Texas Tech University

Abstract

With this dissertation, and using a rhetorical approach, I hope to improve upon narrative terminology by presenting alternative ways for understanding and discussing narrative. A rhetorical approach views meaning as the result of a collaboration between the strategies employed by authors in a text and the response to those strategies in readers. Currently, high school and college English classes do their students an injustice by perpetuating the use of archaic terms such as "first-person" and "third-person" and by failing to make distinctions between point of view and voice, between character functions and traits, and between the chronological order of plot and the artistic order of progression. As an undergraduate, I was taught the Periodical Table of Elements but not the elements of narrative, and I was an English major.
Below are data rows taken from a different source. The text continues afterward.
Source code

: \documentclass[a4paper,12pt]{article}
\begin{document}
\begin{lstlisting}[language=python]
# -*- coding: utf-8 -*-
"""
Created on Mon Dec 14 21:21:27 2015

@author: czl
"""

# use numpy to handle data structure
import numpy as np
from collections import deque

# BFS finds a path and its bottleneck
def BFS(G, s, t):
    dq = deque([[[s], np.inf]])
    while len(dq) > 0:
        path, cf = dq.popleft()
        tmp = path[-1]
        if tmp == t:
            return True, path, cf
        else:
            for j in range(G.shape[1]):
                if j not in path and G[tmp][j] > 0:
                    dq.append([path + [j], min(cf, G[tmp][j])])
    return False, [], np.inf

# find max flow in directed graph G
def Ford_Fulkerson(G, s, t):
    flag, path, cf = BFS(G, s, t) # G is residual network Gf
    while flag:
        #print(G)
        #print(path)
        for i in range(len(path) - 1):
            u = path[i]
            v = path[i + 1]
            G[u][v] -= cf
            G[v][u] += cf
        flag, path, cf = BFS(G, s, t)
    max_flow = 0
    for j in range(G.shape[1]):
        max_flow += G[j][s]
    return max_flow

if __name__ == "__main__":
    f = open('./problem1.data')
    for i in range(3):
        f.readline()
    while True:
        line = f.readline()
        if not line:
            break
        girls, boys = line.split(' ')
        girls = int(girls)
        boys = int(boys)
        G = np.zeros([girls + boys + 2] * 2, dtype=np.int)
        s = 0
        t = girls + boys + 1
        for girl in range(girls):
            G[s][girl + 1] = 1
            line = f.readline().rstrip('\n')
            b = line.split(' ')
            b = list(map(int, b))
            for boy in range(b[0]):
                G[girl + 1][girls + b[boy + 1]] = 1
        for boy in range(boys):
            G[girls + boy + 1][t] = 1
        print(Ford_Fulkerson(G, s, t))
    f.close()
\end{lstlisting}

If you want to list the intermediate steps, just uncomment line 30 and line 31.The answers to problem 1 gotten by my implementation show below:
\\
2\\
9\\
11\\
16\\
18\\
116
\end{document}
As a teaching assistant, I once asked a colleague to teach a class for me while I went out of town. When I returned, my colleague admitted that she had no idea what she was teaching my students, for she had never before heard of round and flat characters. How can a graduate student of the American novel make it through a bachelor's and a master's degree and into a doctoral program and remain unfamiliar with basic terms describing narrative structure? I feel it is my mission-and "mission" may seem rather strong here, but that is how I feel-to make a variety of narrative strategies more accessible to both the teacher and the student of literature. With this project, I write primarily to other narratologists in that I both defend and attack different concepts as I assert my own. However, in trying to pool together the various terms, picking and choosing those that are most precise, I offer a secondary audience of teachers a rhetorical pedagody for narrative studies. My project attempts to both improve the distinctions made by theorists before me and illustrate those distinctions in applications to ten specific novels, applications that exemplify how such a rhetorical pedagody can be manifested in student writing.